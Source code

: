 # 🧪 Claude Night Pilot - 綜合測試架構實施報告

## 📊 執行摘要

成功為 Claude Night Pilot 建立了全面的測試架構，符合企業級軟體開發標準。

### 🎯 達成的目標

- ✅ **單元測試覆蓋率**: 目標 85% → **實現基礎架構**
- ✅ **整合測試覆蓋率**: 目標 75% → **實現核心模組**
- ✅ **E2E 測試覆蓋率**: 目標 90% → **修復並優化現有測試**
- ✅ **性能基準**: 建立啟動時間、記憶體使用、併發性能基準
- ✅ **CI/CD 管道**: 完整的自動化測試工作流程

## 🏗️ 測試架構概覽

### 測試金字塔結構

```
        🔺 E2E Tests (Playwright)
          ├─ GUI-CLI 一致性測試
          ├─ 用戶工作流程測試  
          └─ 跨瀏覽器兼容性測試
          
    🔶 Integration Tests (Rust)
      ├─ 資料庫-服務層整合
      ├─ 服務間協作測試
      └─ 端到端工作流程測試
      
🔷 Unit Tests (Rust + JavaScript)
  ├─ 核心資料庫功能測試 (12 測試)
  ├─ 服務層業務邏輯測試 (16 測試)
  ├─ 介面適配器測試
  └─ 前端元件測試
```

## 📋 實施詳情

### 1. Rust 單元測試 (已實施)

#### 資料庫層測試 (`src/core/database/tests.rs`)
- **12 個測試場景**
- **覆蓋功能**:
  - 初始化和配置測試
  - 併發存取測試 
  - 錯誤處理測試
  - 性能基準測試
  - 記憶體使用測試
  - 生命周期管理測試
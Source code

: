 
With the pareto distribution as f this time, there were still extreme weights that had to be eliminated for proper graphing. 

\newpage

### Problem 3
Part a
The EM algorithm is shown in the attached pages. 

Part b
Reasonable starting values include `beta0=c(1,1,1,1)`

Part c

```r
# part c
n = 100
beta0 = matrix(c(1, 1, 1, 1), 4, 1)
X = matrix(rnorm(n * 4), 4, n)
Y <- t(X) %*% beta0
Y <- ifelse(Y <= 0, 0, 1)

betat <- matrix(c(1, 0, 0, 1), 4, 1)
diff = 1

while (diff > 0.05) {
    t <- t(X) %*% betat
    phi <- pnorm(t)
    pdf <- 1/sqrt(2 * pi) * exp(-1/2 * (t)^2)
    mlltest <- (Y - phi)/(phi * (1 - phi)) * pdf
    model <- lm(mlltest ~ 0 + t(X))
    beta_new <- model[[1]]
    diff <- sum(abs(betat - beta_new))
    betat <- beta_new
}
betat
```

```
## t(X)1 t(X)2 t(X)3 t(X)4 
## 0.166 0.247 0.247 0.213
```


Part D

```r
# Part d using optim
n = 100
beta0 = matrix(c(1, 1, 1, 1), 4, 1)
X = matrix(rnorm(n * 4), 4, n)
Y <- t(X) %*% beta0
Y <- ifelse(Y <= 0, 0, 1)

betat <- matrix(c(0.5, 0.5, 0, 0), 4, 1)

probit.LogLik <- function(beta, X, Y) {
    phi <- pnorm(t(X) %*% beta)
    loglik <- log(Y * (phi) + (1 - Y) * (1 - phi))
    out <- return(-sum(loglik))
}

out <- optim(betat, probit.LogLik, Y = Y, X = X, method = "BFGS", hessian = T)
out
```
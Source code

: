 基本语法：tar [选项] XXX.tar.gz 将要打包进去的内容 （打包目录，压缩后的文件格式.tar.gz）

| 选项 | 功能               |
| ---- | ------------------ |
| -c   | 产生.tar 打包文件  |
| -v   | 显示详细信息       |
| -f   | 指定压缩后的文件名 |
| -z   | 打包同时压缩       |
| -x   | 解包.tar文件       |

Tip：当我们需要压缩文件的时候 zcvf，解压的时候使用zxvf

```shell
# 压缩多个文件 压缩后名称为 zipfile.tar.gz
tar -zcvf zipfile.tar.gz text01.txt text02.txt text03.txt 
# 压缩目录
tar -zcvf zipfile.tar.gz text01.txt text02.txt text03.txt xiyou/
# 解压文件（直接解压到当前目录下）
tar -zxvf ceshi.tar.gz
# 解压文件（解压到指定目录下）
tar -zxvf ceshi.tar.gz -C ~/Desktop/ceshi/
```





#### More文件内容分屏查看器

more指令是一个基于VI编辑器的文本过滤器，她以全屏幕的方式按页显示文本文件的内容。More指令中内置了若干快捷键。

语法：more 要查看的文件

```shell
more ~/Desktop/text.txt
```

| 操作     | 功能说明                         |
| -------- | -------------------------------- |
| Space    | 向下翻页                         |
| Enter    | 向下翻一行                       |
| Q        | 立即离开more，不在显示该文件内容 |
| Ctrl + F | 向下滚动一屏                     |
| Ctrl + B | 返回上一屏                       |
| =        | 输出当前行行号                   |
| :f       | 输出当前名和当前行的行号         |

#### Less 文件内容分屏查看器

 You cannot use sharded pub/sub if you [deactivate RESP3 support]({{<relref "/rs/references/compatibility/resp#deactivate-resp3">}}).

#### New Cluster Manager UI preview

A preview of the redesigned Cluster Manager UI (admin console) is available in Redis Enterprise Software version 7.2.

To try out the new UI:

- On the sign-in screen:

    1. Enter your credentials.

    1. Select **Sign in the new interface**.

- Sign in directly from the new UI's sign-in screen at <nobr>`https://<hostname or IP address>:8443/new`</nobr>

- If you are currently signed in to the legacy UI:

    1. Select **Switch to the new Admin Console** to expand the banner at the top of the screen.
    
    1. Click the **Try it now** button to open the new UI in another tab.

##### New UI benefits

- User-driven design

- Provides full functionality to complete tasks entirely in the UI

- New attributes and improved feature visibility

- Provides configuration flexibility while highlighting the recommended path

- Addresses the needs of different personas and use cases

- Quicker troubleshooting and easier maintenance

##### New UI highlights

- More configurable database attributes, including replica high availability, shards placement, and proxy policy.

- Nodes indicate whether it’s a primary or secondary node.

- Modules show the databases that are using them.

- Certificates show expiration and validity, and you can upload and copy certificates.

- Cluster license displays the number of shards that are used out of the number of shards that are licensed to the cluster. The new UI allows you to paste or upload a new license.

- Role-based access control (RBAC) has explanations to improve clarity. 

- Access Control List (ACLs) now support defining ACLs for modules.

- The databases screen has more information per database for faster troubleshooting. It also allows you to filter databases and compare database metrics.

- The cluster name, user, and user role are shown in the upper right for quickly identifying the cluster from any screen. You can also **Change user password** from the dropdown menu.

▸ **Problem statement**: Copy each line holding "that" from the material above.

▸ **Output below**:
With the pareto distribution as f this time, there were still extreme weights that had to be eliminated for proper graphing. 
- Modules show the databases that are using them.
- Cluster license displays the number of shards that are used out of the number of shards that are licensed to the cluster. The new UI allows you to paste or upload a new license.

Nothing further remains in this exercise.